#### Requirement
Beneath this line is the data. Output exactly the lines from the line with "- 12 팩터 애플리케이션" to the line with "- Dockerfile 은", both ends included, and nothing more.
══ Records supplied ══
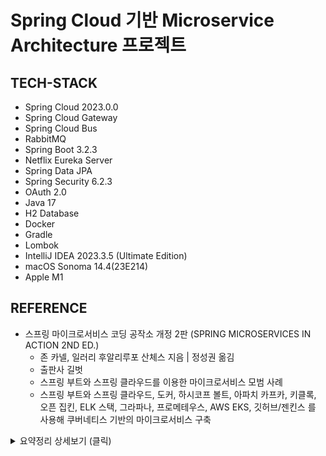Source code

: # Spring Cloud 기반 Microservice Architecture 프로젝트

## TECH-STACK
- Spring Cloud 2023.0.0
- Spring Cloud Gateway
- Spring Cloud Bus
- RabbitMQ
- Spring Boot 3.2.3
- Netflix Eureka Server
- Spring Data JPA
- Spring Security 6.2.3
- OAuth 2.0
- Java 17
- H2 Database
- Docker
- Gradle
- Lombok
- IntelliJ IDEA 2023.3.5 (Ultimate Edition)
- macOS Sonoma 14.4(23E214) 
- Apple M1

## REFERENCE
- 스프링 마이크로서비스 코딩 공작소 개정 2판 (SPRING MICROSERVICES IN ACTION 2ND ED.)
  - 존 카넬, 일러리 후알리루포 산체스 지음 | 정성권 옮김
  - 출판사 길벗
  - 스프링 부트와 스프링 클라우드를 이용한 마이크로서비스 모범 사례
  - 스프링 부트와 스프링 클라우드, 도커, 하시코프 볼트, 아파치 카프카, 키클록, 오픈 집킨, ELK 스택, 그라파나, 프로메테우스, AWS EKS, 깃허브/젠킨스 를 사용해 쿠버네티스 기반의 마이크로서비스 구축
<details>
  <summary>요약정리 상세보기 (클릭)</summary>

### 제 1장. 스프링, 클라우드와 만나다.

- 모놀리식 아키텍처에서 모든 프로세스는 강하게 결합되어 하나의 서비스로 실행된다.
- 마이크로서비스는 하나의 특정 영역을 담당하는 매우 작은 기능 부분이다.
- 스프링 부트를 사용하면 두 유형의 아키텍처를 모두 구축할 수 있다.
- 모놀리식 아키텍처는 단순하고 가벼운 애플리케이션에 이상적이며 마이크로서비스 아키텍처는 일반적으로 복잡하고 진화하는 애플리케이션에 더 작합하다. 결과저그로 소프트웨어 아키텍처의 선택은 프로젝트의 규모, 기간, 요구 사항 등 다른 요소에 전적으로 좌우된다. 스프링 부트는 REST 기반/JSON 마이크로서비스 구축을 단순화한다. 그 목표는 몇 가지 애너테이션만으로도 마이크로서비스를 신속하게 구축할 수 있게 하는 것이다.
- 마이크로서비스를 작성하는 것은 쉽지만, 실제 환경에서 완전하게 운영하려면 사전에 추가로 고려할 사항이 많다. 즉, 핵심 개발 패턴, 라우팅 패턴, 클라이언트 회복성 패턴, 보안 패턴, 애플리케이션 지표 패턴, 빌드/배포 패턴을 비롯한 여러 종류의 마이크로서비스 개발 패턴을 고려해야 한다.
- 마이크로서비스 라우팅 패턴은 마이크로서비스를 사용하려는 클라이언트 애플리케이션이 서비스 위치와 서비스로 라우팅되는 방법을 다룬다.
- 서비스 인스턴스 문제가 서비스 소비자에게 연쇄적으로 전파되는 것을 방지하려면 클라이언트 회복성 패턴을 사용하라. 이 패턴에는 실패한 서비스에 대한 호출을 피할 수 있는 회로차단기 패턴, 서비스가 실패할 때 데이터를 조회하거나 특정 작업을 수행하는 대체 경로를 만드는 폴백 패턴, 가능한 모든 병목 및 장애 시나리오 지점을 해소하고 제거하는 클라이언트 부하 분산 패턴, 다른 서비스에 악영향을 미치는 성능 낮은 서비스에 호출을 방지하도록 서비스에 대한 동시 호출 수를 제한하는 벌크헤드 패턴이 포함된다.
- OAuth 2.0 은 가장 보편적인 사용자 인가 프로토콜이며 마이크로서비스를 보호할 수 있는 탁월한 선택이다.
- 빌드/배포 패턴을 사용하면 인프라스트럭처의 구성을 빌드/배포 프로세스에 바로 통합할 수 있어 자바 WAR 나 EAR 파일 같은 산출물을 이미 실행 중인 인프라스트럭처에 배포하지 않아도 된다.

### 제 2장. 스프링 클라우드와 함께 마이크로서비스 세계 탐험

- 스프링 클라우드는 넷플릭스와 하시코프와 같은 회사의 오픈 소스 기술 집합이다. 이 기술은 서비스의 설정과 구성을 단순화하기 위해 스프링 애너테이션으로 포장(Wrap) 한다.
- 클라우드 네이티브 애플리케이션은 컨테이너 같은 확장 가능한 컴포넌트로 구축되어 마이크로서비스로 배포되고, 지속적 전달 워크플로로 된 데브옵스 프로세스를 통해 가상 인프라스트럭처에서 관리된다.
- 데브옵스는 개발(Dev) 과 운영(Ops) 에 대한 약어다. 소프트웨어 개발자와 IT 운영자 간 의사 소통, 협업, 통합에 중점을 둔 소프트웨어 개발 방법론을 의미한다. 주요 목표는 소프트웨어 전달 및 인프라스트럭처 변경 과정을 저비용으로 자동화하는 것이다.
- 헤로쿠(Heroku) 에서 체계화된 12 팩터 애플리케이션 선언문은 클라우드 네이티 마이크로서비스를 구축할 때 구현해야 하는 모범 사례를 제공한다.
- 12 팩터 애플리케이션 선언문의 모범 사례에는 코드베이스, 의존성, 구성 정보, 백엔드 서비스, 빌드/릴리스 실행, 프로세스, 포트 바인딩, 동시성, 폐기 기능, 개발/운영 환경 일치, 로그, 관리 프로세스 주제가 포함되어 있다.
- Spring Initializer 를 사용하면 수많은 의존성 목록에서 원하는 의존성을 선택하면서 스프링 부트 프로젝트를 생성할 수 있다.
- 스프링 부트는 몇 가지 간단한 애너테이션만으로도 REST 기반 JSON 서비스를 구축할 수 있기 때문에 마이크로서비스를 구축하는 이상적 프레임워크다.

### 제 3장. 스프링 부트로 마이크로서비스 구축하기

- 마이크로서비스의 성공을 위해 아키텍트, 소프트웨어 개발자, 데브옵스 이 세 팀의 관점을 통합해야 한다.
- 마이크로서비스는 강력한 아키텍처 패러다임이지만 장단점이 있다. 모든 애플리케이션이 마이크로서비스 애플리케이션일 필요는 없다.
- 아키텍트 관점에서 마이크로 서비스는 작고 독립적이며 분산되어 있다. 마이크로서비스는 그 경계가 좁고 소규모 데이터를 관리해야 한다.
- 개발자 관점에서 마이크로서비스는 일반적으로 REST 스타일 디자인을 사용해서 구축되고 데이터를 주고받을 수 있는 페이로드로 JSON을 사용한다.
- 국제화의 주요 목표는 다양한 형식과 언어로 콘텐츠를 제공하는 애플리케이션을 개발하는 것이다.
- HATEOAS 는 애플리케이션 상태 엔진인 하이퍼미디어(Hypermedia As The Engine Of Application State) 의 줄임말이다. 스프링 HATEOAS 는 HATEOAS 원칙(주어진 리소스에 대한 관련 링크를 표시)을 따르는 API를 생성할 수 있는 작은 프로젝트다.
- 데브옵스 관점에서 마이크로서비스를 패키징, 배포, 모니터링하는 방법은 매우 중요하다. 스프링 부트를 사용하면 추가 모듈의 설치 없이 기본적으로 서비스를 실행 가능한 하나의 JAR 파일로 제공할 수 있다. 이렇게 생성된 JAR 파일에 포하묀 톰캣(Tomcat) 서버가 서비스를 호스팅한다.
- 스프링 부트 프레임워크에 포함된 스프링 엑추에이터는 서비스의 런타임 정보와 함께 서비스의 운영 상태 정보도 제공한다.

### 제 4장. 도커 (Docker)

- 컨테이너를 사용하면 개발자 컴퓨터부터 물리 또는 가상의 엔터프라이즈 서버까지 모든 환경에서 개발 중인 소프트웨어를 성공적으로 실행할 수 있다.
- 가상 머신(VM) 을 사용하면 다른 컴퓨터에서 다른 컴퓨터의 동작을 에뮬레이션할 수 있다. 이것은 물리 머신을 완전히 모방하는 하이퍼바이저에 기반을 두며 요구되는 양의 시스템 메모리, 프로세서 코어, 디스크 스토리지나 PCI 추가 기능 등 다른 리소스를 할당한다.
- 컨테이너는 격리되고 독립적인 환경에서 의존 요소와 애플리케이션을 포함해서 실행할 수 있는 운영 체제(OS) 가상화 방법 중 하나다.
- 컨테이너를 사용하면 실행 프로세스의 속도를 높이는 경량의 VM 을 만들어 일반 비용을 줄여 각 프로젝트의 비용을 절감할 수 있다.
- 도커는 리눅스 컨테이너를 기반으로 하는 인기 있는 오픈 소스 컨테이너 엔진으로, 2013년 dotCloud 설립자인 솔로몬 하익스가 개발했다.
- 도커는 도커 엔진, 클라이언트, 레지스트리, 이미지, 컨테이너, 볼륨, 네트워크라는 요소로 구성되어 있다.
- Dockerfile 은 도커 클라이언트가 이미지를 생성허고 준비하고자 호출하는 지시와 명령어가 포함된 단순한 텍스트 파일이다. 이 파일은 이미지 생성 과정을 자동ㅇ화한다. Dockerfile 에 사용된 명령은 리눅스 명령과 유사해서 이해하기 쉽다.
- 도커 컴포즈는 서비스를 그룹으로 정의하고 단일 단위로 함께 시작할 수 있게 해 주는 서비스 오케스트레이션 도구다.
- 도커 컴포즈는 도커 설치 과정의 일부로 설치된다.
- Dockerfile 메이븐 플러그인은 메이븐과 도커를 통합한다.

### 제 5장. 스프링 클라우드 컨피그 서버로 구성 관리

- 스프링 클라우드 구성 서버(컨피그 서버로 알려진) 를 사용하며 애플리케이션 프로퍼티 값을 환경별로 설정할 수 있다.
- 스프링은 서비스 시작할 때 프로파일을 사용하여 스프링 클라우드 컨피그 서비스에서 조회할 환경 프로퍼티들을 결정한다.
- 스프링 클라우드 컨피그 서비스는 파일 또는 깃, 볼트 기반의 애플리케이션 구성 저장소를 사용하여 애플리케이션 프로퍼티를 저장할 수 있다.
- 스프링 클라우드 컨피그 서비스는 대칭 및 비대칭 암호화를 사용하여 중요한 정보를 암호화할 수 있다.

### 제 6장. 서비스 디스커버리

- 서비스 디스커버리 패턴을 사용하여 서비스의 물리적 위치를 추상화한다.
- 유레카같은 서비스 디스커버리 엔진은 서비스 클라이언트에 영향을 주지 않고 해당 환경에서 서비스 인스턴스를 원활하게 추가하고 삭제할 수 있다.
- 클라이언트 측 로드 밸런싱을 사용하면 서비스 호출을 수행하는 클라이언트에서 서비스의 물리적 위치를 캐싱하여 더 높은 성능 및 회복성을 제공할 수 있다.
- 유레카는 스프링 클라우드와 함께 사용할 때 쉽게 구축하고 구성할 수 있는 넷플릭스 프로젝트다.
- 스프링 클라우드와 넷플릭스 유레카에서 서비스를 호출하는 데 다음 세 가지 다른 메커니즘을 사용할 수 있다.
  - 스프링 클라우드 Discovery Client
  - 스프링 클라우드 로드 밸런서를 지원하는 RestTemplate
  - 넷플릭스 Feign 클라이언트

### 7장. 나쁜 상황에 대비한 스프링 클라우드와 Resilience4j 를 사용한 회복성 패턴

- 마이크로서비스처럼 고도로 분산된 애플리케이션을 설계할 때는 클라이언트 회복성을 고려해야 한다.
- 서비스의 전면 장애는 쉽게 탐지하고 처리할 수 있다.
- 성능이 낮은 서비스 하나가 자원을 소진하는 연쇄 효과를 유발할 수 있다. 서비스가 작업을 완료할 때까지 기다리는 동안 호출하는 클라이언트의 스레드가 블로킹되기 때문이다.
- 세 가지 핵심 클라이언트 회복성 패턴은 회로 차단기 패턴, 폴백 패턴, 벌크헤드 패턴이다.
- 회로 차단기 패턴은 느리게 수행되고 저하된 시스템 호출을 제거해서 이러한 호출은 빨리 실패하고, 자원 소진을 막는다. 폴백 패턴은 원격 서비스 호출이 실패하거나 회로 차단기가 실패한경우에 대체 코드 경로를 정의할 수 있다.
- 벑크헤드 패턴은 원격 자원에 대한 호출을 자체 스레드 풀로 격리해서 원격 자원 호출을 서로 분리한다. 한 종류의 서비스 호출이 실패하면 이 실패 때문에 애플리케이션 컨테이너의 모든 자원이 소진되지 않도록 해야한다.
- 속도 제한기 패턴은 주어진 시간 동안 총 호출 수를 제한한다.
- Resilience4j 를 사룡하면 여러 패턴을 동시에 사용할 수 있다.
- 재시도 패턴은 서비스가 일시적으로 실패했을 때 시도하는 역할을 한다.
- 벌크헤드 패턴과 속도 제한기 패턴의 주요 차이점은 벌크헤드는 한 번에 동시 호출 수를 제한하는 역할을 한다.
- 스프링 클라우드와 Resilience4j 라이브러리는 회로 차단기, 폴백, 속도 제한기, 벌크헤드 패턴에 대한 구현을 제공한다.
- Resilience4j 라이브러리는 구성이 용이하며 전역, 클래스 및 스레드 풀 레벨로 설정할 수 있다.

### 8장. 스프링 클라우드 게이트웨이를 이용한 서비스 라우팅

- 스프링 클라우드를 사용하면 서비스 게이트웨이를 쉽게 구축할 수 있다.
- 스프링 클라우드 게이트웨이에는 서술자(predicate) 와 Filter Factories 가 내장되어 있다.
- 서술자는 주어진 조건 집합을 충족하는지 확인할 수 있는 객체다.
- 필터를 사용하면 들어오고 나가는 HTTP 요청과 응답을 수정할 수 있다.
- 스프링 클라우드 게이트웨이는 넷플릭스 유레카 서버와 통합되며, 유레카에 등록된 서비스를 자동으로 경로에 매핑할 수 있다.
- 스프링 클라우드 게이트웨이를 사용하면 필터로 사용자가 정의한 비즈니스 로직을 구현할 수 있다. 스프링 클라우드 게이트웨이를 사용하여 사전 및 사후 필터를 생성할 수 있다.

### 9장. 마이킄로 서비스 보안
- OAuth 2.0 은 웹 서비스 호출을 보호하기 위해 다양한 매커니즘을 제공하는 토큰 기반의 인가(권한 부여) 프레임워크다. 이러한 매커니즘을 그랜트(Grant) 라고 한다.
- OpenID Connect(OIDC) 는 OAuth 2.0 프레임워크에 기반을 둔 상위 계층으로, 애플리케이션(ID)에 로그인한 사용자에 대한 인증 및 프로파일 정보를 제공한다.
- 키클록은 마이크로서비스와 애플리케이션을 위한 오픈 소스 ID 및 액세스 관리 솔루션이다. 키클록의 주된 목표는 코딩이 거의 또는 전혀 없이 서비스와 애플리케이션을 쉽게 보호하는 것이다.
- 애플리케이션마다 키클록이라는 애플리케이션의 고유 이름과 시크릿 키가 있다.
- 각 서비스는 역할(Role)에 따라 수행될 행위를 정의해야 한다.
- 스프링 클라우드 시큐리티는 JSON Web Token(JWT) 명세를 지원한다. JWT 를 사용하면 사용자가 정의한 필드를 명세에 삽입할 수 있다.
- 마이크로서비스를 보호하려면 인증 및 권한 부여 이상이 필요하다.

### 10장. 스프링 클라우드 스트림을 사용한 이벤트 기반 이키텍처
- 메시징을 사용한 비동기 통신은 마이크로 서비스 아키텍처에서 중요한 부분이다.
- 애플리케이션에서 메시징을 사용하면 서비스를 확장하고 결함 내성을 높일 수 있다.
- 스프링 클라우드 스트림은 간단한 애너테이션을 사용하고 하부 메시징 플랫폼별 세부 정보를 추상화하여 메시지 생성 및 소비를 단순화한다.
- 스프링 클라우드 스트림의 메시지 소스는 메시지 브로커 큐에 메시지를 발행하는 애너테이션이 추가된 자바 메서드다.
- 스프링 클라우드 스트림의 메시지 싱크는 메시지 브로커 큐에서 메시지를 수신하는 애너테이션이 추가된 자바 메서드다.
- 레디스는 데이터베이스와 캐시로 모두 사용될 수 잇는 키-값 저장소다.

### 11장. 스프링 클라우드 솔루스와 집킨을 이용한 분산 추적
- 스프링 클라우드 슬루스를 사용하면 마이크로서비스 호출에 대한 추적 정보(상관관계 ID)를 손쉽게 추가할 수 있다.
- 상관관계 ID는 여러 서비스 간 로그를 연결하는 데 사용된다. 이것으로 한 트랜잭션과 연관된 모든 서비스에서 트랜잭션 동작을 관찰할 수 있다.
- 상관관계 ID는 강력하지만, 다양한 출처에서 오는 로그를 수집하고 로그 내용을 검색하며 쿼리할 수 있는 로그 수집 플랫폼과 짝을 이루어야 한다.
- 도커 컨테이너를 로그 수집 플랫폼과 통합하여 모든 애플리케이션 로깅 데이터를 킵쳐할 수 있다.
- 도커 컨테이너를 ELK(Elasticsearch, Logstash, Kibaba) 스택과 통합한다. 이것으로 서비스에서 전송된 로깅 데이터를 변환, 저장, 시각화, 쿼리할 수 있다.
- 통합 로깅 플랫폼은 필수이며, 마이크로서비스를 사용하여 트랜잭션을 시각적으로 추적할 수 있는 기능은 유용한 도구다.
- 집킨을 사용하면 서비스와 트랜잭션 흐름 사이에 존재하는 의존 관계를 확인하고 사용자 트랜잭션과 관련된 각 마이크로서비스의 성능 특성을 이해할 수 있다.
- 스프링 클라우드 슬루스는 집킨과 쉽게 통합된다. 집킨은 HTTP 호출에서 추적 데이터를 자동으로 캡처하며, 슬루스가 활성화된 서비스 내부에서 사용되는 인바운드/아웃바운드 메시지 채널이 된다.
- 스프링 클라우드 슬루스는 각 서비스 호출을 스팬 개념에 매핑한다. 그런 다음 집킨으로 스팬 성능을 확인할 수 있다.
- 스프링클라우드 슬루스와 집킨으로 사용자가 직접 스팬을 만들 수 있다. 이것으로 스프링이 아닌  자원(Postgres 난 Redis 같은 데이터베이스 서버) 성능을 파악할 수 있다.

### 12장. 마이크로서비스 배포
- 빌드/배포 파이프라인은 마이크로서비스를 제공하는 데 중요한 부분이다. 잘 동작하는 빌드/배포 파이프라인이라면 새로운 제품 기능과 버그 수정을 몇 분 내 배포할 수 있어야 한다.
- 빌드/배포 파이프라인은 서비스를 제공하기 위해 사람의 직접적인 개입 없이 자동화되어야 한다. 프로세스의 모든 수동 작업은 변동성과 고장 가능성을 나타낸다.
- 빌드/배포 파이프라인 자동화가 제대로 동작하려면 많은 양의 스크립팅과 구성이 필요하다. 이것을 구축하는 데 필요한 작업량을 과소 평가해서는 안된다.
- 빌드/배포 파이프라인은 불변 가상 머신이나 컨테이너 이미지를 제공해야 한다. 서버 이미지는 한번 생성되면 절대 변경할 수 없다. 
- 서버의 환경별 구성은 서버가 시작될 때 매개변수로 전달되어야 한다.

### 부록 A. 마이크로서비스 아키텍처 모범 사례
- 리처드슨 성숙도 모델
  - [참조 링크](https://martinfowler.com/articles/richardsonMaturityModel.html)
- 스프링 HATEOAS
  - [참조 링크](https://spring.io/projects/spring-hateoas)
- 구성 외부화
- 지속적인 통합(CI) 과 지속적 전달/배포(CD)
- 모니터링
- 로깅
- API 게이트웨이
  - 인증 및 권한 부여(OAuth 2.0)
  - 위협에서 보호(Dos, 코드 주입 등)
  - 분석 및 감독(누가, 언제, 어떻게 API 를 사용하는지)
  - 유입 및 유출 트래픽 모니터링

### 부록 B. OAuth 2.0 그랜트 타입
- 패스워드 그랜트 타입
- 클라이언트 자격 증명 그랜트 타입
- 인가 코드 그랜트 타입
- 암시적 그랜트 타입
- 토큰 리프레시 방법

### 부록 C. 서비스 모니터링
- 마이크로서비스 아키텍처는 다른 종류의 분산 시스템과 같은 이유로 모니터링되어야 한다.
- 아키텍처가 복잡해질 수록 성능을 이해하고 문제를 트러블슈팅하는 것이 더 어려워진다.
- 애플리케이션 모니터링을 이야기할 때는 흔히 장애를 생각한다. 장애는 왜 적절한 모니터링이 필수적인지에 대한 가장 일반적인 이유가 된다.
- 서비스에는 업 또는 다운 상태만 있는 것이 아니다. 즉, 서비스는 가동 상태일 수도 있지만 우리의 좋은 의도를 손상시킬 정도로 성능이 저하된 상태가 될 수도 있다.
- 안정적인 모니터링 시스템을 사용하면 성능 문제를 방지할 뿐 아니라 아키텍어체서 발생할 수 있는 에러를 시각화하는 것도 가능하다. 이 모니터링 코드를 애플리케이션 개발 단계에 적요할 수 있다는 점을 아는 것이 중요하다.

</details>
═══
#### Response for this exercise
- 12 팩터 애플리케이션 선언문의 모범 사례에는 코드베이스, 의존성, 구성 정보, 백엔드 서비스, 빌드/릴리스 실행, 프로세스, 포트 바인딩, 동시성, 폐기 기능, 개발/운영 환경 일치, 로그, 관리 프로세스 주제가 포함되어 있다.
- Spring Initializer 를 사용하면 수많은 의존성 목록에서 원하는 의존성을 선택하면서 스프링 부트 프로젝트를 생성할 수 있다.
- 스프링 부트는 몇 가지 간단한 애너테이션만으로도 REST 기반 JSON 서비스를 구축할 수 있기 때문에 마이크로서비스를 구축하는 이상적 프레임워크다.

### 제 3장. 스프링 부트로 마이크로서비스 구축하기

- 마이크로서비스의 성공을 위해 아키텍트, 소프트웨어 개발자, 데브옵스 이 세 팀의 관점을 통합해야 한다.
- 마이크로서비스는 강력한 아키텍처 패러다임이지만 장단점이 있다. 모든 애플리케이션이 마이크로서비스 애플리케이션일 필요는 없다.
- 아키텍트 관점에서 마이크로 서비스는 작고 독립적이며 분산되어 있다. 마이크로서비스는 그 경계가 좁고 소규모 데이터를 관리해야 한다.
- 개발자 관점에서 마이크로서비스는 일반적으로 REST 스타일 디자인을 사용해서 구축되고 데이터를 주고받을 수 있는 페이로드로 JSON을 사용한다.
- 국제화의 주요 목표는 다양한 형식과 언어로 콘텐츠를 제공하는 애플리케이션을 개발하는 것이다.
- HATEOAS 는 애플리케이션 상태 엔진인 하이퍼미디어(Hypermedia As The Engine Of Application State) 의 줄임말이다. 스프링 HATEOAS 는 HATEOAS 원칙(주어진 리소스에 대한 관련 링크를 표시)을 따르는 API를 생성할 수 있는 작은 프로젝트다.
- 데브옵스 관점에서 마이크로서비스를 패키징, 배포, 모니터링하는 방법은 매우 중요하다. 스프링 부트를 사용하면 추가 모듈의 설치 없이 기본적으로 서비스를 실행 가능한 하나의 JAR 파일로 제공할 수 있다. 이렇게 생성된 JAR 파일에 포하묀 톰캣(Tomcat) 서버가 서비스를 호스팅한다.
- 스프링 부트 프레임워크에 포함된 스프링 엑추에이터는 서비스의 런타임 정보와 함께 서비스의 운영 상태 정보도 제공한다.

### 제 4장. 도커 (Docker)

- 컨테이너를 사용하면 개발자 컴퓨터부터 물리 또는 가상의 엔터프라이즈 서버까지 모든 환경에서 개발 중인 소프트웨어를 성공적으로 실행할 수 있다.
- 가상 머신(VM) 을 사용하면 다른 컴퓨터에서 다른 컴퓨터의 동작을 에뮬레이션할 수 있다. 이것은 물리 머신을 완전히 모방하는 하이퍼바이저에 기반을 두며 요구되는 양의 시스템 메모리, 프로세서 코어, 디스크 스토리지나 PCI 추가 기능 등 다른 리소스를 할당한다.
- 컨테이너는 격리되고 독립적인 환경에서 의존 요소와 애플리케이션을 포함해서 실행할 수 있는 운영 체제(OS) 가상화 방법 중 하나다.
- 컨테이너를 사용하면 실행 프로세스의 속도를 높이는 경량의 VM 을 만들어 일반 비용을 줄여 각 프로젝트의 비용을 절감할 수 있다.
- 도커는 리눅스 컨테이너를 기반으로 하는 인기 있는 오픈 소스 컨테이너 엔진으로, 2013년 dotCloud 설립자인 솔로몬 하익스가 개발했다.
- 도커는 도커 엔진, 클라이언트, 레지스트리, 이미지, 컨테이너, 볼륨, 네트워크라는 요소로 구성되어 있다.
- Dockerfile 은 도커 클라이언트가 이미지를 생성허고 준비하고자 호출하는 지시와 명령어가 포함된 단순한 텍스트 파일이다. 이 파일은 이미지 생성 과정을 자동ㅇ화한다. Dockerfile 에 사용된 명령은 리눅스 명령과 유사해서 이해하기 쉽다.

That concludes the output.